By Alexis Lewton-Smith
Photo By Vaikunthe Banerjee

A new year generally coincides with new things, and in the wake of the holidays people gain resolutions, gifts, and even a clean slate. SFU’s Burnaby campus also gained something new this year: a renovated theatre. The renovations are the only ones that have been done since the theatre was built in 1965, and in a complete overhaul, new seats fill the theatre, new flooring lines the stage, and a new audiovisual system has been installed.

Basically, the theatre has had an extreme makeover, and it shows. Prior to its repair, the theatre housed the theatrical productions for SFU’s contemporary arts program, but since the program’s relocation to the Woodward’s campus, the theatre has sat empty. Lynda Hewitt, SFU event coordinator, said that the theatre was in pretty bad shape before the renovation, but now has new potential: “It looked awful and horrifically tired.
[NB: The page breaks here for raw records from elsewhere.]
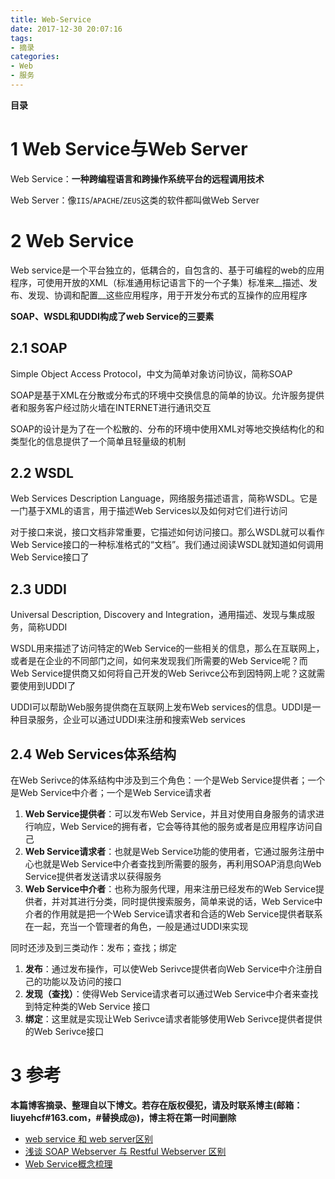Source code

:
 ```yaml
---
title: Web-Service
date: 2017-12-30 20:07:16
tags: 
- 摘录
categories: 
- Web
- 服务
---
```


__目录__

<!-- toc -->
<!--more-->

# 1 Web Service与Web Server

Web Service：__一种跨编程语言和跨操作系统平台的远程调用技术__

Web Server：像`IIS`/`APACHE`/`ZEUS`这类的软件都叫做Web Server

# 2 Web Service

Web service是一个平台独立的，低耦合的，自包含的、基于可编程的web的应用程序，可使用开放的XML（标准通用标记语言下的一个子集）标准来__描述、发布、发现、协调和配置__这些应用程序，用于开发分布式的互操作的应用程序

__SOAP、WSDL和UDDI构成了web Service的三要素__

## 2.1 SOAP

Simple Object Access Protocol，中文为简单对象访问协议，简称SOAP

SOAP是基于XML在分散或分布式的环境中交换信息的简单的协议。允许服务提供者和服务客户经过防火墙在INTERNET进行通讯交互

SOAP的设计是为了在一个松散的、分布的环境中使用XML对等地交换结构化的和类型化的信息提供了一个简单且轻量级的机制

## 2.2 WSDL

Web Services Description Language，网络服务描述语言，简称WSDL。它是一门基于XML的语言，用于描述Web Services以及如何对它们进行访问

对于接口来说，接口文档非常重要，它描述如何访问接口。那么WSDL就可以看作Web Service接口的一种标准格式的“文档”。我们通过阅读WSDL就知道如何调用Web Service接口了

## 2.3 UDDI

Universal Description, Discovery and Integration，通用描述、发现与集成服务，简称UDDI

WSDL用来描述了访问特定的Web Service的一些相关的信息，那么在互联网上，或者是在企业的不同部门之间，如何来发现我们所需要的Web Service呢？而Web Service提供商又如何将自己开发的Web Serivce公布到因特网上呢？这就需要使用到UDDI了

UDDI可以帮助Web服务提供商在互联网上发布Web services的信息。UDDI是一种目录服务，企业可以通过UDDI来注册和搜索Web services

## 2.4 Web Services体系结构

在Web Serivce的体系结构中涉及到三个角色：一个是Web Service提供者；一个是Web Service中介者；一个是Web Service请求者

1. __Web Service提供者__：可以发布Web Service，并且对使用自身服务的请求进行响应，Web Service的拥有者，它会等待其他的服务或者是应用程序访问自己
1. __Web Service请求者__：也就是Web Service功能的使用者，它通过服务注册中心也就是Web Service中介者查找到所需要的服务，再利用SOAP消息向Web Service提供者发送请求以获得服务
1. __Web Service中介者__：也称为服务代理，用来注册已经发布的Web Service提供者，并对其进行分类，同时提供搜索服务，简单来说的话，Web Service中介者的作用就是把一个Web Service请求者和合适的Web Service提供者联系在一起，充当一个管理者的角色，一般是通过UDDI来实现

同时还涉及到三类动作：发布；查找；绑定

1. __发布__：通过发布操作，可以使Web Serivce提供者向Web Service中介注册自己的功能以及访问的接口
1. __发现（查找）__：使得Web Service请求者可以通过Web Service中介者来查找到特定种类的Web Service 接口
1. __绑定__：这里就是实现让Web Serivce请求者能够使用Web Serivce提供者提供的Web Serivce接口

# 3 参考

__本篇博客摘录、整理自以下博文。若存在版权侵犯，请及时联系博主(邮箱：liuyehcf#163.com，#替换成@)，博主将在第一时间删除__

* [web service 和 web server区别](https://zhidao.baidu.com/question/13577128.html)
* [浅谈 SOAP Webserver 与 Restful Webserver 区别](https://www.cnblogs.com/hyhnet/archive/2016/06/28/5624422.html)
* [Web Service概念梳理](https://www.cnblogs.com/fnng/p/5524801.html)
This is an optimum space and it was just sitting empty . . . the renovations allow for more diversity in events.”

The new theatre aims to host a variety of events, such as banquets, speakers, lectures, and student affairs. So far, few events have taken place, but the ideal space is only beginning to show its usefulness. “We are slowly trying out different events. [In December] we had the student orchestra do their Christmas concert here. We have tried a few of the easy ones out — kind of a soft opening to see what works and what doesn’t work,” said Lynda. The theatre will also allow for the campus to be involved with events that include a large number of attendees: “We are trying to create the atmosphere where we are not constantly saying no to people [because we don’t have the space],” she says.

But where does this leave the dramatic arts-hungry individuals who spend most of their time up on the hill? Could this also be a new dawn for theatrical productions up on the mountain? Well, not exactly. While the theatre has a new look, it won’t necessarily house elaborate productions because it doesn’t have the required lighting. In addition, the artists of SFU no longer reside on the Burnaby Campus — they now showcase their work in the bustling downtown core at SFU Woodwards. However, the Goldcorp Centre for the Performing Arts is a stunning and immaculate space, and the newly renovated theatre just doesn’t compare.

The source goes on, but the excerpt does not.